炊飯器を担いで行うマラソンがそんなにおかしいことか?野球と何が違う?何だかわからない形をした棒で、白く硬い球を打つ。大きめの革の手袋でそれを必死になって受けとめる。野球だって相当とんちんかんなスポーツじゃないか。
今ある常識なんてすべて時の運でできてしまったものなのだ。このおかしな世界のヘンテコなもの達が常識になっていても何もおかしくない。
結局、世界はおかしい。いつの時代も。どんな世界も。」(抜粋)
上田監督の発想の源を垣間見た気がします。
現実にあるものを疑わずに過ごしているのではなく、ちょっと視点をかえれば、上田監督いわくの「いつもからちょっぴりずれた3センチ隣の世界」をみれば、もっと発想は、生き方は、世界は変わるのです。
サマーセミナーでお伝えしたいことをここに見つけた気がしました。
上田監督の頭の中は、飛びぬけて奇抜なわけでもなく、ちゃんとその時に合わせて視点をずらしてアンテナを張っているように思えます。
「日常を疑う」、岡田惠和さんはこんな言葉でおっしゃっていましたが、ちょっと「いつもと違う」見方、考え方をしてみましょう。
それには、見るだけでなく聞く耳も大切です。
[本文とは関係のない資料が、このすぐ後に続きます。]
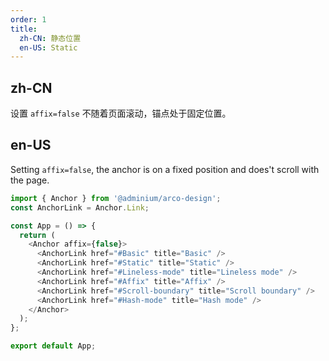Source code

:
 ```yaml
---
order: 1
title:
  zh-CN: 静态位置
  en-US: Static
---
```


## zh-CN

设置 `affix=false` 不随着页面滚动，锚点处于固定位置。

## en-US

Setting `affix=false`, the anchor is on a fixed position and does't scroll with the page.

```js
import { Anchor } from '@adminium/arco-design';
const AnchorLink = Anchor.Link;

const App = () => {
  return (
    <Anchor affix={false}>
      <AnchorLink href="#Basic" title="Basic" />
      <AnchorLink href="#Static" title="Static" />
      <AnchorLink href="#Lineless-mode" title="Lineless mode" />
      <AnchorLink href="#Affix" title="Affix" />
      <AnchorLink href="#Scroll-boundary" title="Scroll boundary" />
      <AnchorLink href="#Hash-mode" title="Hash mode" />
    </Anchor>
  );
};

export default App;
```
きっと面白いものが生まれてきます。
閑話休題。この小説のもとは、24歳の時、自費出版のような形で世にだされたのですが、その時は全く売れなかったそうです。
そこで、2011年に短編自主映画「恋する小説家」として映像化し、この主役の女子高生を演じた少女が「カメ止め」のヒロインを演じていらっしゃるそうです。世界は回っているのです。
8月16日、上田慎一郎監督・共同脚本の「イソップの思うツボ」が公開となります。